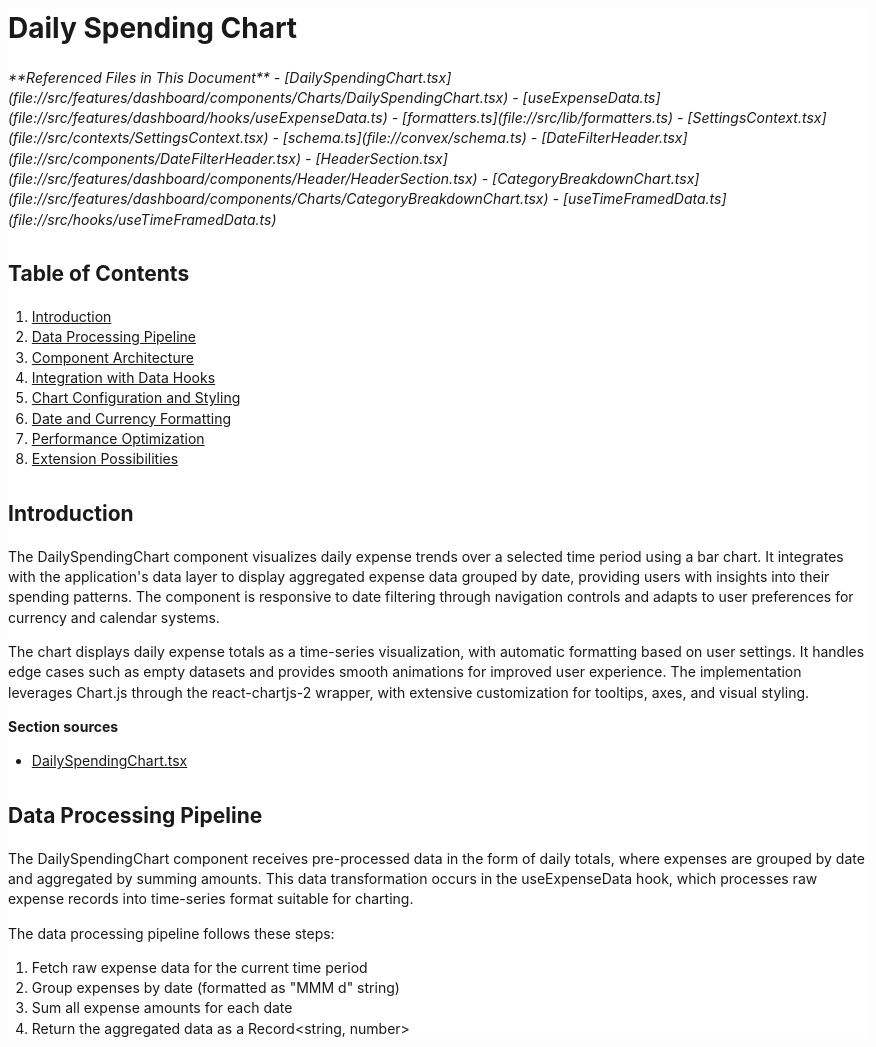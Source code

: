 # Daily Spending Chart

<cite>
**Referenced Files in This Document**   
- [DailySpendingChart.tsx](file://src/features/dashboard/components/Charts/DailySpendingChart.tsx)
- [useExpenseData.ts](file://src/features/dashboard/hooks/useExpenseData.ts)
- [formatters.ts](file://src/lib/formatters.ts)
- [SettingsContext.tsx](file://src/contexts/SettingsContext.tsx)
- [schema.ts](file://convex/schema.ts)
- [DateFilterHeader.tsx](file://src/components/DateFilterHeader.tsx)
- [HeaderSection.tsx](file://src/features/dashboard/components/Header/HeaderSection.tsx)
- [CategoryBreakdownChart.tsx](file://src/features/dashboard/components/Charts/CategoryBreakdownChart.tsx)
- [useTimeFramedData.ts](file://src/hooks/useTimeFramedData.ts)
</cite>

## Table of Contents
1. [Introduction](#introduction)
2. [Data Processing Pipeline](#data-processing-pipeline)
3. [Component Architecture](#component-architecture)
4. [Integration with Data Hooks](#integration-with-data-hooks)
5. [Chart Configuration and Styling](#chart-configuration-and-styling)
6. [Date and Currency Formatting](#date-and-currency-formatting)
7. [Performance Optimization](#performance-optimization)
8. [Extension Possibilities](#extension-possibilities)

## Introduction
The DailySpendingChart component visualizes daily expense trends over a selected time period using a bar chart. It integrates with the application's data layer to display aggregated expense data grouped by date, providing users with insights into their spending patterns. The component is responsive to date filtering through navigation controls and adapts to user preferences for currency and calendar systems.

The chart displays daily expense totals as a time-series visualization, with automatic formatting based on user settings. It handles edge cases such as empty datasets and provides smooth animations for improved user experience. The implementation leverages Chart.js through the react-chartjs-2 wrapper, with extensive customization for tooltips, axes, and visual styling.

**Section sources**
- [DailySpendingChart.tsx](file://src/features/dashboard/components/Charts/DailySpendingChart.tsx#L1-L94)

## Data Processing Pipeline

The DailySpendingChart component receives pre-processed data in the form of daily totals, where expenses are grouped by date and aggregated by summing amounts. This data transformation occurs in the useExpenseData hook, which processes raw expense records into time-series format suitable for charting.

The data processing pipeline follows these steps:
1. Fetch raw expense data for the current time period
2. Group expenses by date (formatted as "MMM d" string)
3. Sum all expense amounts for each date
4. Return the aggregated data as a Record<string, number>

⁂

### [Your instructions]
If a line above holds the word "period", count it; then say how many such lines there are and nothing else.

### [Result of the exercise]
2